• _Exercise details_
Please state the number of lines in the material below that contain "left", with no other words.

• _Records to process_
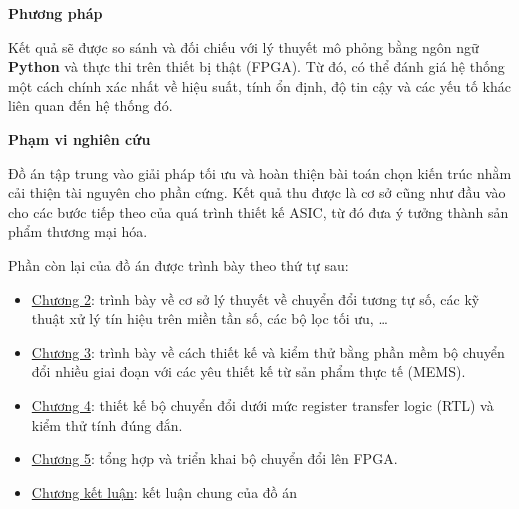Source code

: \noindent \textbf{Phương pháp}

Kết quả sẽ được so sánh và đối chiếu với lý thuyết  mô phỏng bằng ngôn ngữ \textbf{Python} và thực thi trên thiết bị thật (FPGA). Từ đó, có thể đánh giá hệ thống một cách chính xác nhất về hiệu suất, tính ổn định, độ tin cậy và các yếu tố khác liên quan đến hệ thống đó.

\noindent \textbf{Phạm vi nghiên cứu}

Đồ án tập trung vào giải pháp tối ưu và hoàn thiện bài toán chọn kiến trúc nhằm cải thiện tài nguyên cho phần cứng. Kết quả thu được là cơ sở cũng như đầu vào cho các bước tiếp theo của quá trình thiết kế ASIC, từ đó đưa ý tưởng thành sản phẩm thương mại hóa.

\noindent Phần còn lại của đồ án được trình bày theo thứ tự sau:
\begin{itemize}
    \item \hyperref[chuong2]{Chương 2}: trình bày về cơ sở lý thuyết về chuyển đổi tương tự số, các kỹ thuật xử lý tín hiệu trên miền tần số, các bộ lọc tối ưu, \ldots
    \item \hyperref[chuong3]{Chương 3}: trình bày về cách thiết kế và kiểm thử bằng phần mềm bộ chuyển đổi nhiều giai đoạn với các yêu thiết kế từ sản phẩm thực tế (MEMS).
    \item \hyperref[chuong4]{Chương 4}: thiết kế bộ chuyển đổi dưới mức register transfer logic (RTL) và kiểm thử tính đúng đắn.
    \item \hyperref[chuong5]{Chương 5}: tổng hợp và triển khai bộ chuyển đổi lên FPGA.
    \item \hyperref[ketluan]{Chương kết luận}: kết luận chung của đồ án
\end{itemize}
\newpage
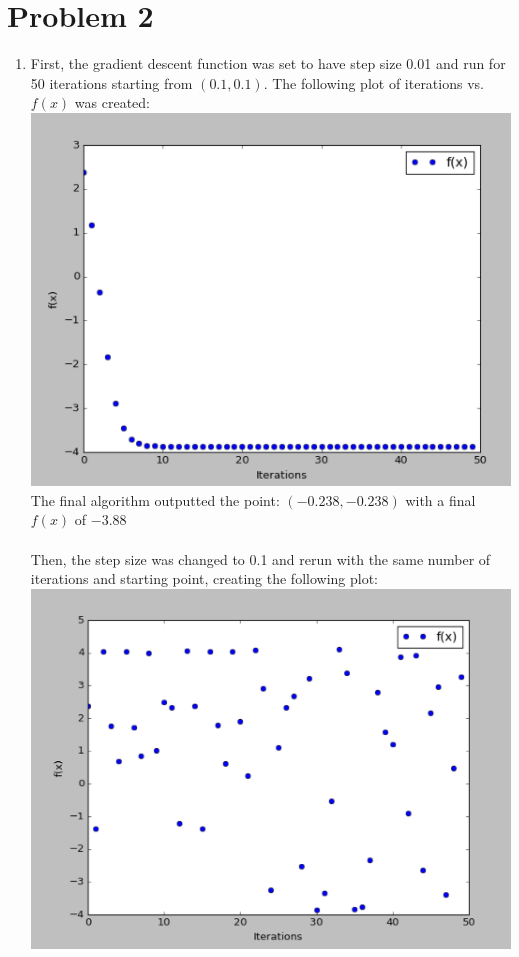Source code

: \documentclass[12pt]{article}
\begin{document}
\section*{Problem 2}
\begin{enumerate}[label=(\alph*)]
	\item First, the gradient descent function was set to have step size 0.01 and run for 50 iterations starting from $(0.1, 0.1)$. The following plot of iterations vs. $f(x)$ was created:
	\\ \includegraphics[scale=.5]{2a1.png}
	\\ The final algorithm outputted the point: $\boldsymbol{(-0.238, -0.238)}$ with a final $f(x)$ of $\boldsymbol{-3.88}$
	\\ \\ Then, the step size was changed to 0.1 and rerun with the same number of iterations and starting point, creating the following plot:
	\\ \includegraphics[scale=.5]{2a2.png}

\end{enumerate}
\end{document}
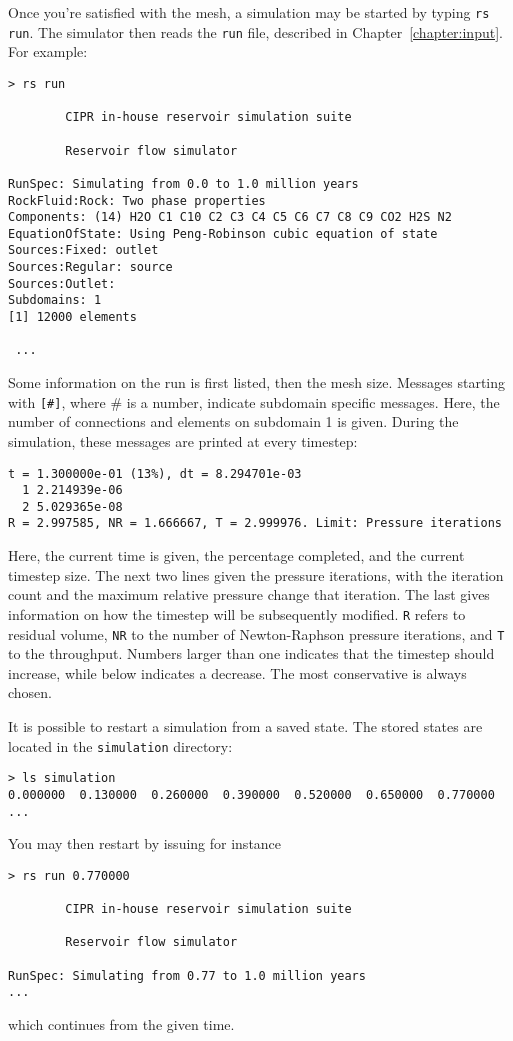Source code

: 

Once you're satisfied with the mesh, a simulation may be started by
typing \texttt{rs run}. The simulator then reads the \texttt{run}
file, described in Chapter~\ref{chapter:input}. For example:
\begin{verbatim}
> rs run

        CIPR in-house reservoir simulation suite

        Reservoir flow simulator

RunSpec: Simulating from 0.0 to 1.0 million years
RockFluid:Rock: Two phase properties
Components: (14) H2O C1 C10 C2 C3 C4 C5 C6 C7 C8 C9 CO2 H2S N2
EquationOfState: Using Peng-Robinson cubic equation of state
Sources:Fixed: outlet
Sources:Regular: source
Sources:Outlet:
Subdomains: 1
[1] 12000 elements

 ...

\end{verbatim}
Some information on the run is first listed, then the mesh size.
Messages starting with \texttt{[\#]}, where \# is a number, indicate
subdomain specific messages. Here, the number of connections and
elements on subdomain 1 is given. During the simulation, these
messages are printed at every timestep:
\begin{verbatim}
t = 1.300000e-01 (13%), dt = 8.294701e-03
  1 2.214939e-06
  2 5.029365e-08
R = 2.997585, NR = 1.666667, T = 2.999976. Limit: Pressure iterations
\end{verbatim}
Here, the current time is given, the percentage completed, and the
current timestep size. The next two lines given the pressure
iterations, with the iteration count and the maximum relative pressure
change that iteration. The last gives information on how the timestep
will be subsequently modified. \texttt{R} refers to residual volume,
\texttt{NR} to the number of Newton-Raphson pressure iterations, and
\texttt{T} to the throughput.  Numbers larger than one indicates that
the timestep should increase, while below indicates a decrease. The
most conservative is always chosen.

It is possible to restart a simulation from a saved state. The stored
states are located in the \texttt{simulation} directory:
\begin{verbatim}
> ls simulation
0.000000  0.130000  0.260000  0.390000  0.520000  0.650000  0.770000 ...
\end{verbatim}
You may then restart by issuing for instance
\begin{verbatim}
> rs run 0.770000

        CIPR in-house reservoir simulation suite

        Reservoir flow simulator

RunSpec: Simulating from 0.77 to 1.0 million years
...
\end{verbatim}
which continues from the given time.

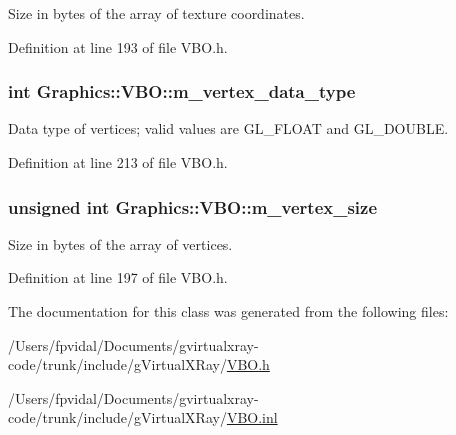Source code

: Size in bytes of the array of texture coordinates. 



Definition at line 193 of file VBO.h.

\hypertarget{class_graphics_1_1_v_b_o_a5c41a622ac8a3b1a2798d8fa69d53db6}{
\subsubsection[{m\_\-vertex\_\-data\_\-type}]{\setlength{\rightskip}{0pt plus 5cm}int {\bf Graphics::VBO::m\_\-vertex\_\-data\_\-type}}}
\label{class_graphics_1_1_v_b_o_a5c41a622ac8a3b1a2798d8fa69d53db6}


Data type of vertices; valid values are GL\_\-FLOAT and GL\_\-DOUBLE. 



Definition at line 213 of file VBO.h.

\hypertarget{class_graphics_1_1_v_b_o_a22a4fa87cd40138f131e8dc3e604053c}{
\subsubsection[{m\_\-vertex\_\-size}]{\setlength{\rightskip}{0pt plus 5cm}unsigned int {\bf Graphics::VBO::m\_\-vertex\_\-size}}}
\label{class_graphics_1_1_v_b_o_a22a4fa87cd40138f131e8dc3e604053c}


Size in bytes of the array of vertices. 



Definition at line 197 of file VBO.h.



The documentation for this class was generated from the following files:\begin{DoxyCompactItemize}
\item 
/Users/fpvidal/Documents/gvirtualxray-\/code/trunk/include/gVirtualXRay/\hyperlink{_v_b_o_8h}{VBO.h}\item 
/Users/fpvidal/Documents/gvirtualxray-\/code/trunk/include/gVirtualXRay/\hyperlink{_v_b_o_8inl}{VBO.inl}\end{DoxyCompactItemize}
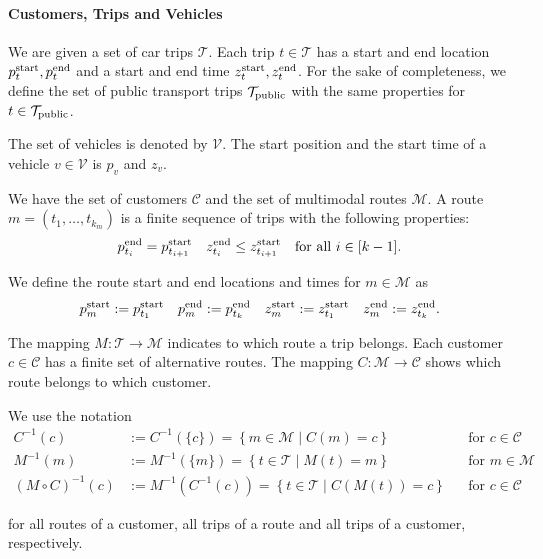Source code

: \paragraph{Customers, Trips and Vehicles} \parfill

We are given a set of car trips $\mathcal{T}$. Each trip $t\in\mathcal{T}$ has a start and end location $p^{\operatorname{start}}_t, p^{\operatorname{end}}_t$ and a start and end time $z^{\operatorname{start}}_t, z^{\operatorname{end}}_t$. For the sake of completeness, we define the set of public transport trips $\mathcal{T}_{\operatorname{public}}$ with the same properties for $t\in\mathcal{T}_{\operatorname{public}}$.

The set of vehicles is denoted by $\mathcal{V}$. The start position and the start time of a vehicle $v\in\mathcal{V}$ is $p_v$ and $z_v$.

We have the set of customers $\mathcal{C}$ and the set of multimodal routes $\mathcal{M}$. A route $m=\left(t_1,\dots,t_{k_m}\right)$ is a finite sequence of trips with the following properties:
\begin{align*}
	p^{\operatorname{end}}_{t_i} = p^{\operatorname{start}}_{t_{i+1}} && z^{\operatorname{end}}_{t_i} \leq z^{\operatorname{start}}_{t_{i+1}} && \text{for all } i\in[k-1].
\end{align*}

We define the route start and end locations and times for $m\in\mathcal{M}$ as
\begin{align*}
	p^{\operatorname{start}}_m := p^{\operatorname{start}}_{t_1} & &  p^{\operatorname{end}}_m := p^{\operatorname{end}}_{t_k} & & z^{\operatorname{start}}_m := z^{\operatorname{start}}_{t_1} & & z^{\operatorname{end}}_m := z^{\operatorname{end}}_{t_k}.
\end{align*}

The mapping $M:\mathcal{T}\to\mathcal{M}$ indicates to which route a trip belongs. Each customer $c\in\mathcal{C}$ has a finite set of alternative routes. The mapping $C:\mathcal{M}\to\mathcal{C}$ shows which route belongs to which customer.

We use the notation
\begin{align*}
	C^{-1}(c) & := C^{-1}\left(\{c\}\right) = \left\{m\in\mathcal{M}\mid C(m)=c\right\} && \text{for } c\in\mathcal{C} \\
	M^{-1}(m) & := M^{-1}\left(\{m\}\right) = \left\{t\in\mathcal{T}\mid M(t)=m\right\} && \text{for } m\in\mathcal{M} \\
	\left(M\circ C\right)^{-1}(c) & := M^{-1}\left(C^{-1}(c)\right) = \left\{t\in\mathcal{T}\mid C\left(M(t)\right)=c\right\} && \text{for } c\in\mathcal{C}
\end{align*}

for all routes of a customer, all trips of a route and all trips of a customer, respectively.

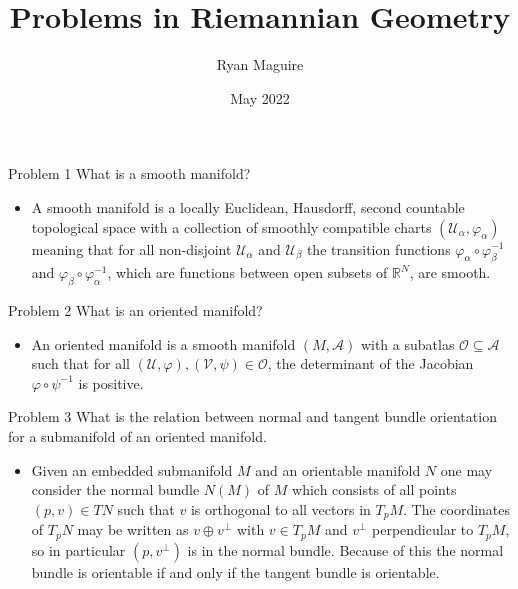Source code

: \documentclass{beamer}
\title{Problems in Riemannian Geometry}
\author{Ryan Maguire}
\date{May 2022}
\begin{document}
    \maketitle
    \begin{frame}{Problem 1}
        What is a smooth manifold?
        \begin{itemize}
            \item A smooth manifold is a locally Euclidean, Hausdorff, second
                countable topological space with a collection of
                smoothly compatible charts $(\mathcal{U}_{\alpha},\varphi_{\alpha})$
                meaning that for all non-disjoint $\mathcal{U}_{\alpha}$ and
                $\mathcal{U}_{\beta}$ the transition functions
                $\varphi_{\alpha}\circ\varphi_{\beta}^{-1}$ and
                $\varphi_{\beta}\circ\varphi_{\alpha}^{-1}$, which are functions
                between open subsets of $\mathbb{R}^{N}$, are smooth.
        \end{itemize}
    \end{frame}
    \begin{frame}{Problem 2}
        What is an oriented manifold?
        \begin{itemize}
            \item An oriented manifold is a smooth manifold $(M,\mathcal{A})$
            with a subatlas $\mathcal{O}\subseteq\mathcal{A}$ such that for all
            $(\mathcal{U},\varphi),(\mathcal{V},\psi)\in\mathcal{O}$, the
            determinant of the Jacobian $\varphi\circ\psi^{-1}$ is positive.
        \end{itemize}
    \end{frame}
    \begin{frame}{Problem 3}
        What is the relation between normal and tangent bundle orientation for
        a submanifold of an oriented manifold.
        \begin{itemize}
            \item Given an embedded submanifold $M$ and an orientable manifold
                $N$ one may consider the normal bundle $N(M)$ of $M$ which
                consists of all points $(p,v)\in{T}N$ such that
                $v$ is orthogonal to all vectors in $T_{p}M$. The coordinates of
                $T_{p}N$ may be written as $v\oplus{v}^{\perp}$ with
                $v\in{T}_{p}M$ and $v^{\perp}$ perpendicular to $T_{p}M$, so
                in particular $(p,v^{\perp})$ is in the normal bundle. Because of
                this the normal bundle is orientable if and only if the tangent
                bundle is orientable.
        \end{itemize}
    \end{frame}
\end{document}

• _Exercise solution_
4